Chroniques d’été – Episode 3

L’homme du passage

Assis sur un tabouret, dans sa petite cabane, il attendait.

C’était un homme d’une trentaine d’années, la stature noble, le visage hâlé, les mains calleuses. Il nous accueillit par un bonjour chaleureux qui nous incita à rentrer dans sa cabane.

Sa cabane ! Quelques planches clouées grossièrement. Mais comment étions nous arrivés là ? La marée montante nous avait apeurés, nous avions hésité à franchir « le passage ». Pourquoi tenter le diable, d’autres que nous y avaient laissé leur voiture et parfois plus. En faisant demi tour, un petit panneau : « vente de sel » avait attiré notre attention. « Mais pourquoi acheter du sel autre part que dans une grande surface? » remarque sarcastique dans la voiture, mais déjà, j’avais pris le chemin de la cabane en bois.
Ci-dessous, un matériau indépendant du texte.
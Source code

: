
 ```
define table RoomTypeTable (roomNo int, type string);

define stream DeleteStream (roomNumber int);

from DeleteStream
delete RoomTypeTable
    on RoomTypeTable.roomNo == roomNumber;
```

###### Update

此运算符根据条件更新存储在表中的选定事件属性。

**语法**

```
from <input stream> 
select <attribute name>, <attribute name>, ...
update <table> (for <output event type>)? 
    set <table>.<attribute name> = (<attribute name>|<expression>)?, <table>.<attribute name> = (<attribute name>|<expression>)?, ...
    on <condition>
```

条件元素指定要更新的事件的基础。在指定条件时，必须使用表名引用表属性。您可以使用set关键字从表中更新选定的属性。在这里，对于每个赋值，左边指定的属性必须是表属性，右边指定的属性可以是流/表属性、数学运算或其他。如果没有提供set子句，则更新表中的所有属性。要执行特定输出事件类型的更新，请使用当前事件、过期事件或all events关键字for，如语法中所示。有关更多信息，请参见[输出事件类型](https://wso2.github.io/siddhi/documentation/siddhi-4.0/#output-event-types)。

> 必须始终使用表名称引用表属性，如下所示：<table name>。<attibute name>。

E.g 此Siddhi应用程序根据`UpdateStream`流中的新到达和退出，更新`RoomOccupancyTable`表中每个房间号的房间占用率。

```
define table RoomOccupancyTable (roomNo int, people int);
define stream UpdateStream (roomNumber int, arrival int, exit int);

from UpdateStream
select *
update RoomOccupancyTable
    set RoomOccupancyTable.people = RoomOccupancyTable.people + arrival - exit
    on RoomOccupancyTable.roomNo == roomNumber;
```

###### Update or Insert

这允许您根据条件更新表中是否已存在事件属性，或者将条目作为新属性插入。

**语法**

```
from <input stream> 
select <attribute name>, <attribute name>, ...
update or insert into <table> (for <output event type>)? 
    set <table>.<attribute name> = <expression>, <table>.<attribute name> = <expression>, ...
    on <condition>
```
A notre arrivée, le bonjour chaleureux nous avait incités à rentrer dans la cabane à sel. A l’intérieur, du sel rien que du sel sous toutes ses formes : fleur de sel, gros sel, caramels salés que sais-je encore ? Petits sachets, gros sachets, empaquetés, enrubannés comme pour inciter à faire des cadeaux. Mais le sel n’est pas objet de cadeau ! Puis il nous raconta sa vie, son travail dans les marais salant. Il n’avait pas voulu quitter « Le Gois », même si depuis la construction du pont, il passait moins de monde. Deux heures s’étaient écoulées en sa compagnie et cette année là, le sel de l’homme du passage devint un cadeau à la mode.